■ **Task description**
Count the lines holding the string "function" in the records, and give only the count.

■ **Task data**
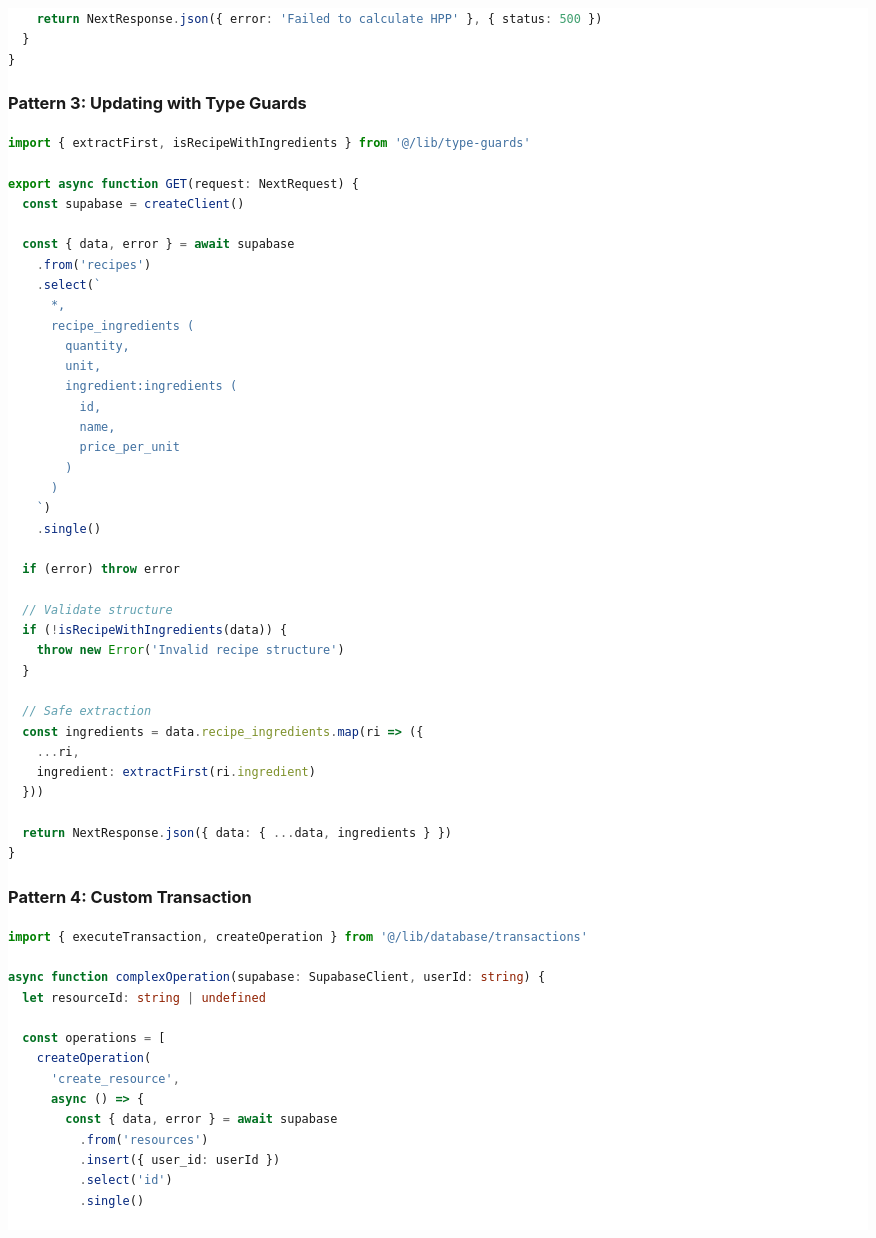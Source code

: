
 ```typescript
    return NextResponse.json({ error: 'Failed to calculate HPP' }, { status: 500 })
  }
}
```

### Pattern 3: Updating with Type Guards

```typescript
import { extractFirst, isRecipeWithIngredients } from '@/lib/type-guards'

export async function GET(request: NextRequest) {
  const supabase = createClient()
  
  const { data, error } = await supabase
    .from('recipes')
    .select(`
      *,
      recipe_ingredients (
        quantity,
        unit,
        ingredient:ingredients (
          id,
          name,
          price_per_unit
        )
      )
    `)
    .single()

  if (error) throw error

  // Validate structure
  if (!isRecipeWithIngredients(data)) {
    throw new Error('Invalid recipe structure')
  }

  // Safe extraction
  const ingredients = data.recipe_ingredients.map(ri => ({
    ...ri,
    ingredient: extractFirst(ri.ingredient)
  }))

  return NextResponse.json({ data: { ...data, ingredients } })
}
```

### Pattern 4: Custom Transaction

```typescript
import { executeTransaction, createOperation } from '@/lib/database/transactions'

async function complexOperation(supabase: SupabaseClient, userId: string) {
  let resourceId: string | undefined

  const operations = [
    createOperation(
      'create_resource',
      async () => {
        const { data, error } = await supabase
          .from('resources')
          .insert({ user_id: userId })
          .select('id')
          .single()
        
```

■ **Response to the exercise**
2